I wonder if this was the room where my mom slept, I am thinking, my chest tightening—a deep sense of being torn from something, ripped and pushed. The thought doesn’t help me. I try to calm myself by unpacking my pajamas, my toiletries. My hands are shaking. I wonder if I am going to throw up.

There is a small mirror above the dresser. I peer into it. That is my face: I am still here, although I look very old. I look at my phone. I have no service, but I can feel that John and the kids are out there—their world spinning along. And I am here—separate, cut off, alone. I say aloud, “You can go home. You don’t have to stay here.” And I say: “That sun better not try setting or I am going to be in trouble.”

I try Relaxation Jon breathing. I try counting. I stand at the window, my pulse racing, my body aching, until the sobs come and throw me onto the bed.

“I am not ready for this,” I yell against the silence into my pillow. I am not ready to be away. I will kill myself if I have to be away like this already. I will close my eyes and hold my breath until my heart explodes. Or scream. Maybe I will scream.

I wake up hours later, and there are a few minutes of light left in the sky. I do not feel better, but I force myself to stand up, and pull on my boots. I rustle through my pill bag until I find some Xanax and I walk out the back door toward the trailhead and into the woods.

I don’t walk very far. I can’t. Just enough to hear my feet against the earth, the leaves crunching along the trail that traces beside a shallow creek, which is not frozen—but is very, very cold. Soon, one of the nuns rings the dinner gong, and I am able to take my weak smile and flushed cheeks and carry myself to dinner.

*

Later that evening I climb up to the top of the gravel road to get cell service and call John. The warm lights of the convent fill the hollow below me.

“This doesn’t bode well. Even when you’re not here, the kids still prefer to talk to you,” says John. “Freddy keeps popping up in the doorway and then saying “oh” and going back to his room. Benny keeps hollering out your name from his bed to tell you things. Just now he yelled, ‘Hey, Mom, wanna hear my top three favorite ungulates?’ What am I even supposed to say to that?”

“Just say ‘Absolutely,’?” I say. “He doesn’t care. He mainly likes to hear himself talk.”

I tell him about the panic attack.

“Whoa,” John says. “What are you thinking brought it on?”

It is full-on dark all around me now. I can see the nuns moving around down inside the lodge about fifty yards away.
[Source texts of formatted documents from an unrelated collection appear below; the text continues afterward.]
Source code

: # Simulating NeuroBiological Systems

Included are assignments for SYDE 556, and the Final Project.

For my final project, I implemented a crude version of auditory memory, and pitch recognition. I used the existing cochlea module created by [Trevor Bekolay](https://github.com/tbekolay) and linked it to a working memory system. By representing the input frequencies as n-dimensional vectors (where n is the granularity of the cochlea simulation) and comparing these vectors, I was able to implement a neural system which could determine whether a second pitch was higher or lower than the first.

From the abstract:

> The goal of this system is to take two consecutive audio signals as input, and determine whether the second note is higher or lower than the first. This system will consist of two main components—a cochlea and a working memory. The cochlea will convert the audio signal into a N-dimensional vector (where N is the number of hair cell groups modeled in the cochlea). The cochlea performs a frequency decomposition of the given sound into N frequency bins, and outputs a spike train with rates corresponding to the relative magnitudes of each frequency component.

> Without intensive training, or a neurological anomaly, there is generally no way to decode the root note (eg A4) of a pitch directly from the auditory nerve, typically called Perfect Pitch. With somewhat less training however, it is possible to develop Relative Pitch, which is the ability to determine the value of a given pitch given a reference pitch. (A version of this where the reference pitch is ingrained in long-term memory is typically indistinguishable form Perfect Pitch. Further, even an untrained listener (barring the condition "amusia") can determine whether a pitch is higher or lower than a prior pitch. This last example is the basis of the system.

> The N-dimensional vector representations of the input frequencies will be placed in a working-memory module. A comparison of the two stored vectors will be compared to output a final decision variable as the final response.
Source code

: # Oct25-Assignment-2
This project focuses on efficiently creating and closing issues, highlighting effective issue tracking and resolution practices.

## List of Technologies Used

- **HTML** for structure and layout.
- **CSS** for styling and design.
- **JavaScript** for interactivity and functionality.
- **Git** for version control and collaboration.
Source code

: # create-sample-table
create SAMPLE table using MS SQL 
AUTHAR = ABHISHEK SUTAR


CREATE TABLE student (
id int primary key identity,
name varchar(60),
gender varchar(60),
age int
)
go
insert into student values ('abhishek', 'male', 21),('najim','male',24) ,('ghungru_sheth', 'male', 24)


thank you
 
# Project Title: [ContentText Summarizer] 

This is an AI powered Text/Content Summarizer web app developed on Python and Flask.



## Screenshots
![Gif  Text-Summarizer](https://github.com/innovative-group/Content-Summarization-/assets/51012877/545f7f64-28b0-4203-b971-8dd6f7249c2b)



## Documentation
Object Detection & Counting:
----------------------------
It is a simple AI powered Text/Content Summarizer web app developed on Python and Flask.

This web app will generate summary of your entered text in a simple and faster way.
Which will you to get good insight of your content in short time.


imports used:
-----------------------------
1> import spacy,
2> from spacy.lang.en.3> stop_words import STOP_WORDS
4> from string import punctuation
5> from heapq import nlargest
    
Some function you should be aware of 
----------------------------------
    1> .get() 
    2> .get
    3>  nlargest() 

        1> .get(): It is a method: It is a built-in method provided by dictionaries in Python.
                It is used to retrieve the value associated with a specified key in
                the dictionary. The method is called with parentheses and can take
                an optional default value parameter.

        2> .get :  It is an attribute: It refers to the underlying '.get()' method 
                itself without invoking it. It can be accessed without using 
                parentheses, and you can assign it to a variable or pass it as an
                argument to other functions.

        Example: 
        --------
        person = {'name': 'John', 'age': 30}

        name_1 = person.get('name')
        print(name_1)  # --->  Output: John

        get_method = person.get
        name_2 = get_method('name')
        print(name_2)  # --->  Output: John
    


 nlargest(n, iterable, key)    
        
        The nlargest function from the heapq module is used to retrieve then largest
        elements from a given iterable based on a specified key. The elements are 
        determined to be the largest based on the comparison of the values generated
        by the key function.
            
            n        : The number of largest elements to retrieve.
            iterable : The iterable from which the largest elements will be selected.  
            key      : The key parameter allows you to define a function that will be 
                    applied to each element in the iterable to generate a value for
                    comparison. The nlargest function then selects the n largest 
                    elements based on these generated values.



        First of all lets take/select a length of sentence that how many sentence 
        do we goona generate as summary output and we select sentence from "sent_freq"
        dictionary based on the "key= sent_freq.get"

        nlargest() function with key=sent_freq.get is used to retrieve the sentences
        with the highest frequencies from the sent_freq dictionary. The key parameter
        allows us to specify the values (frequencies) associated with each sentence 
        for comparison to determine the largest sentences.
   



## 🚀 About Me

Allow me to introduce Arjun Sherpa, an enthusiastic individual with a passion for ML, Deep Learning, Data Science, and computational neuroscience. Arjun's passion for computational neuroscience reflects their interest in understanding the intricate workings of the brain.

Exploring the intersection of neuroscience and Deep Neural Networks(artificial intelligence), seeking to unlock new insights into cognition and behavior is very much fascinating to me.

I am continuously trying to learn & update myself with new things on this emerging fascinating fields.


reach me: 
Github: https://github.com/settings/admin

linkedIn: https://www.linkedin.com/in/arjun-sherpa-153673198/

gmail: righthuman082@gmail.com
“Being away from you guys, I guess,” I say. “A sense of how much smaller my world is lately. It’s intense here. Despite the cheery teal carpet, I feel like all of the world’s weightiest questions have passed through these guest rooms.”

I’m picturing my mom: her little black suitcase, her yoga mat, her delicate body curled in the twin bed, imagining what she still had to face.

“I’m sure they have,” says John.

“I took a little walk,” I tell him. “I know that’s what Emerson would recommend.”

The grounds here remind me a bit of Concord—farmland and woods, a forest of old hardwoods, birches and boulders, a ridge of bare branches like a wispy limbo between the earth and the sky. I could be on the paths of Walden or Estabrook if I didn’t know better.